Ways to reduce the emotional distress of Rejection.


In my last blog I talked about how our need, as social animals living in groups, motivates us to avoid rejection and to seek acceptance. And, when rejection does occur, how we are differentially affected. Some of us experience strong responses to being rejected becoming emotional, even hostile, or emotionally withdrawn and depressed. Others amongst us take it more calmly and rationalise it as part of life’s ups and downs.

In this, my final discussion on rejection, I give some ideas about how we can deal with rejection and move forward in a more positive and healthy frame of mind. I will be specifically focusing on improvement strategies related to our levels of self-esteem and our emotional sensitivity to rejection; both of which I identified in my last blog, as factors that differentiate our individual reaction to rejection.

Increasing our self-esteem:

Recent neuro-scientific evidence[i]  has found that individuals with higher levels of self-esteem seemed to be more resilient to the psychological distress caused by rejection and that positive self-esteem acted as an emotional buffer to the rejection experience. So how do we increase our self-esteem?

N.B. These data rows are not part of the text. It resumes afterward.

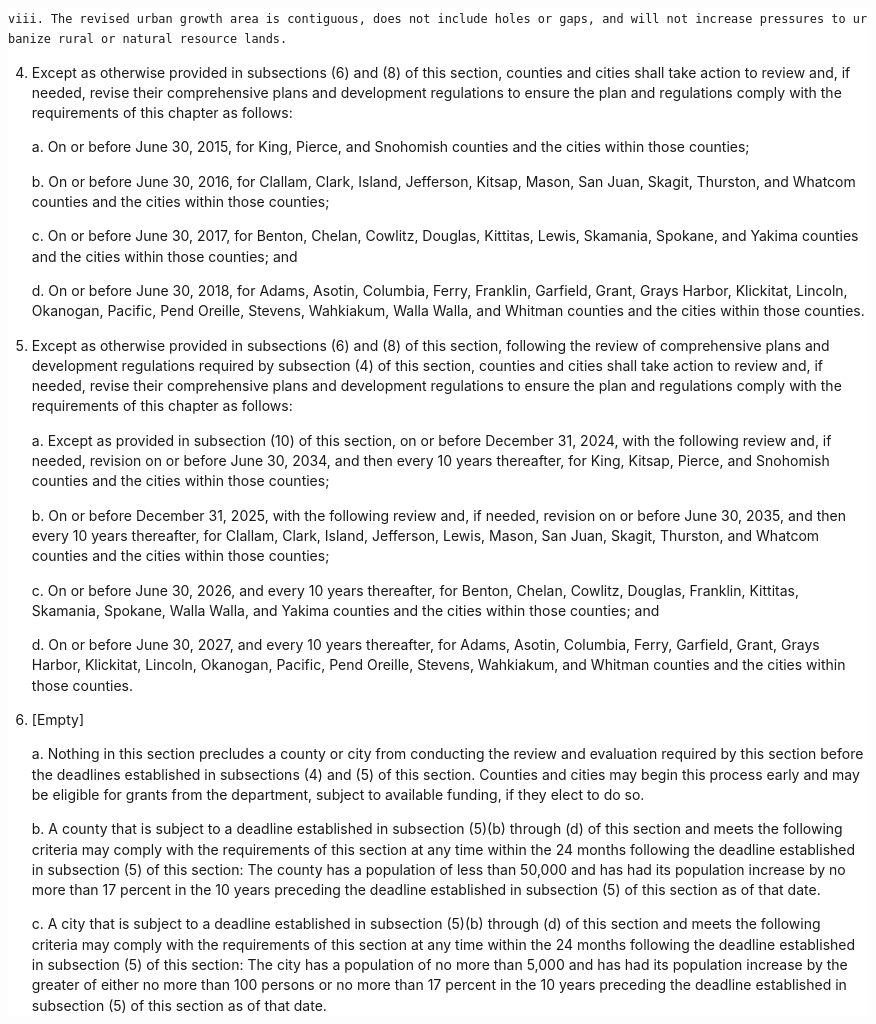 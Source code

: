     viii. The revised urban growth area is contiguous, does not include holes or gaps, and will not increase pressures to urbanize rural or natural resource lands.

4. Except as otherwise provided in subsections (6) and (8) of this section, counties and cities shall take action to review and, if needed, revise their comprehensive plans and development regulations to ensure the plan and regulations comply with the requirements of this chapter as follows:

    a. On or before June 30, 2015, for King, Pierce, and Snohomish counties and the cities within those counties;

    b. On or before June 30, 2016, for Clallam, Clark, Island, Jefferson, Kitsap, Mason, San Juan, Skagit, Thurston, and Whatcom counties and the cities within those counties;

    c. On or before June 30, 2017, for Benton, Chelan, Cowlitz, Douglas, Kittitas, Lewis, Skamania, Spokane, and Yakima counties and the cities within those counties; and

    d. On or before June 30, 2018, for Adams, Asotin, Columbia, Ferry, Franklin, Garfield, Grant, Grays Harbor, Klickitat, Lincoln, Okanogan, Pacific, Pend Oreille, Stevens, Wahkiakum, Walla Walla, and Whitman counties and the cities within those counties.

5. Except as otherwise provided in subsections (6) and (8) of this section, following the review of comprehensive plans and development regulations required by subsection (4) of this section, counties and cities shall take action to review and, if needed, revise their comprehensive plans and development regulations to ensure the plan and regulations comply with the requirements of this chapter as follows:

    a. Except as provided in subsection (10) of this section, on or before December 31, 2024, with the following review and, if needed, revision on or before June 30, 2034, and then every 10 years thereafter, for King, Kitsap, Pierce, and Snohomish counties and the cities within those counties;

    b. On or before December 31, 2025, with the following review and, if needed, revision on or before June 30, 2035, and then every 10 years thereafter, for Clallam, Clark, Island, Jefferson, Lewis, Mason, San Juan, Skagit, Thurston, and Whatcom counties and the cities within those counties;

    c. On or before June 30, 2026, and every 10 years thereafter, for Benton, Chelan, Cowlitz, Douglas, Franklin, Kittitas, Skamania, Spokane, Walla Walla, and Yakima counties and the cities within those counties; and

    d. On or before June 30, 2027, and every 10 years thereafter, for Adams, Asotin, Columbia, Ferry, Garfield, Grant, Grays Harbor, Klickitat, Lincoln, Okanogan, Pacific, Pend Oreille, Stevens, Wahkiakum, and Whitman counties and the cities within those counties.

6. [Empty]

    a. Nothing in this section precludes a county or city from conducting the review and evaluation required by this section before the deadlines established in subsections (4) and (5) of this section. Counties and cities may begin this process early and may be eligible for grants from the department, subject to available funding, if they elect to do so.

    b. A county that is subject to a deadline established in subsection (5)(b) through (d) of this section and meets the following criteria may comply with the requirements of this section at any time within the 24 months following the deadline established in subsection (5) of this section: The county has a population of less than 50,000 and has had its population increase by no more than 17 percent in the 10 years preceding the deadline established in subsection (5) of this section as of that date.

    c. A city that is subject to a deadline established in subsection (5)(b) through (d) of this section and meets the following criteria may comply with the requirements of this section at any time within the 24 months following the deadline established in subsection (5) of this section: The city has a population of no more than 5,000 and has had its population increase by the greater of either no more than 100 persons or no more than 17 percent in the 10 years preceding the deadline established in subsection (5) of this section as of that date.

Top tips for increasing Self-Esteem;

v  Having good self-esteem is synonymous with self-acceptance; accepting yourself the way you are, without judgement. It does not mean that you can’t be better, more successful in the future; each of us are a ‘work in progress’. But recognising and accepting weaknesses as well as strengths helps to give us the confidence to be or do better in the future. Start by writing down the positive and negative aspects of yourself, at least ten of each – make it equal. This process by itself will act as a positive affirmation of self-acceptance.

v  Avoid any unfair and unnecessary criticism of yourself.  When criticism happens challenge yourself on the fairness of the criticism. If it is justified, accept it and use it to help you set goals for yourself - working towards positive and active change rather than ruminating in paralysing negativity.

v  Pay attention properly to any nice things that happen to you, celebrate your successes and believe it when individuals compliment you.

v  When criticised and rejected use the experience to practice self-acceptance which will in turn weaken the thinking associated with low self-esteem and strengthen positive self-regard.


Reducing the effects of high rejection sensitivity:

Interestingly the research shows that developing an ability to exercise self-control helps to create an emotional buffer to rejection, even for those with high rejection sensitivity[ii] Further research has also shown that when individuals, whose personality predisposes them to experiencing a strong emotional response to rejection, learn a coping strategy which involves a rational thinking style, such as deciding to view the situation from another more positive perspective, their ability to control their emotional response to rejection increases.[iii]

Top Tips in learning how to control our emotions

v  Practice Mindfulness and learn, through meditation, how to control your emotions by focusing on ‘the moment’. So rather than engaging with your thoughts immediately as they arise in your mind, choose instead not to engage with or let those thoughts run rampant but instead just observe them, let them pass and then decide when you are going to pay attention to those specific thoughts, including those that might worry you.

v  Learn about Cognitive Behavioural Therapy and then practice a number of different strategies including: reinterpreting the event, (describe the experience (i.e. rejection) in a way that is detached and uses non-emotive language), reappraise the event by seeing any positives in the event, for example viewing it as a learning experience rather than focusing on the negative and catastrophising.

v  Put your feelings into words as recent neuro-scientific research[iv] has shown that putting our feelings into words reduce the emotional impact of negative emotional events such as rejection.

We have focused on rejection recently because it is a huge factor that inhibit us from fulfilling our relationship goals. Hopefully, this series of blogs will help you to look at rejection a little differently, fear it less and take steps to build self-esteem and find the relationship you deserve.  









[i] Onoda, K., Okamoto, Y., Nakashima. K., Nittono, H., Yoshimura, S., Yamawaki, S., Yamaguchi, s., & Ur, M (2010). Does low self-esteem enhance social pain? The relationship between trait self-esteem and anterior cingulate cortex activation induced by ostracism. Soc Cogn Affect Neurosci. Dec; 5(4): 385-91.


[ii] Carducci, B. J. (2009). "Basic Processes of Mischel's Cognitive-Affective Perspective: Delay of Gratification and Conditions of Behavioral Consistency". The Psychology of Personality: Viewpoints, Research, and Applications. John Wiley and Sons. pp. 443–4. ISBN 978-1-4051-3635-8.


[iii] Kross, E., & Clasen, P. (2008). Neural Processes in Rejection Sensitivity: Differences in Emotional Appraisal or Control? In F. Erkman (Ed.), Acceptance: The Essence of Peace. Selected Papers from the First International Congress on Interpersonal Acceptance and Rejection, (pp. 51-66). Istanbul: Turkish Psychology Association.


[iv] Lieberman, M.D, Eisenberger, N. I., Crockett, M.J., Tom, S. M., Pfeifer, J. H., & Way, B. M.( 2007). Putting Feelings into Words. Psychological Science, 18,(5), 421-428.